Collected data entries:
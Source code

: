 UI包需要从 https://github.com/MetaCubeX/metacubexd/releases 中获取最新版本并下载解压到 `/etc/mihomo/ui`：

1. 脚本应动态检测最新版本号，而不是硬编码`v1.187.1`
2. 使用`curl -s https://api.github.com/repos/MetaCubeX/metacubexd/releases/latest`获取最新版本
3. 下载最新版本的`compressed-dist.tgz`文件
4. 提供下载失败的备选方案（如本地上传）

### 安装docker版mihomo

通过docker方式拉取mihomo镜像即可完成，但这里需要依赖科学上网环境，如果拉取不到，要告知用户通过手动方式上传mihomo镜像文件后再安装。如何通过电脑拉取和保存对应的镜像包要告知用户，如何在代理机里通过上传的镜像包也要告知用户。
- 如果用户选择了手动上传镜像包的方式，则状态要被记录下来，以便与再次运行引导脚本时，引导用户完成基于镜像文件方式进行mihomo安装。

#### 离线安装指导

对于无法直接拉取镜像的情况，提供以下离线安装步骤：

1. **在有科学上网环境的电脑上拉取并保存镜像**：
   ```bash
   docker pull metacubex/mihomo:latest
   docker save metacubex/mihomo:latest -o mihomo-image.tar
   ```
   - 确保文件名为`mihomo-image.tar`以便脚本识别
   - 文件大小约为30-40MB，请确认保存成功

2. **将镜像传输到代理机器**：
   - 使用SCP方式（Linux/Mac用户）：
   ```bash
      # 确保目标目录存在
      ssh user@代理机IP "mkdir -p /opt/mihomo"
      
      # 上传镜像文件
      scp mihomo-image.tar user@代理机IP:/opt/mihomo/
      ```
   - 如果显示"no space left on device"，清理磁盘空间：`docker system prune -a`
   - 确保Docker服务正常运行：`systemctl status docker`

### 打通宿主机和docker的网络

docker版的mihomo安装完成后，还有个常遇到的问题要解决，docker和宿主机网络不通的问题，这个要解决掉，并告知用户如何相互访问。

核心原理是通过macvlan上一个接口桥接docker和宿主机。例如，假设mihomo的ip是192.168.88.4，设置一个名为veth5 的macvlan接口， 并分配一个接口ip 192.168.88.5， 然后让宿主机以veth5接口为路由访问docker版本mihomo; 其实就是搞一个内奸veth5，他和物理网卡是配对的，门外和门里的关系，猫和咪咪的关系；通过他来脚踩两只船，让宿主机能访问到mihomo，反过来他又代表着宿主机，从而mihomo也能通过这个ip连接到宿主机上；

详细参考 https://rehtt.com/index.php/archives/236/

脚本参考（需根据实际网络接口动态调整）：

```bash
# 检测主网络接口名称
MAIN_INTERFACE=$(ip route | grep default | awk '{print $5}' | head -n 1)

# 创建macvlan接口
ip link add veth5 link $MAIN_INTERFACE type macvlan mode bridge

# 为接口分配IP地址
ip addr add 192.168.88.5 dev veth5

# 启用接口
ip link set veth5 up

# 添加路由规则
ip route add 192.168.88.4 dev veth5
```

WHAT IS BEING ASKED: Scan the entries above for the word "route". Report the lines that hold it.

YOUR RESPONSE:
MAIN_INTERFACE=$(ip route | grep default | awk '{print $5}' | head -n 1)
ip route add 192.168.88.4 dev veth5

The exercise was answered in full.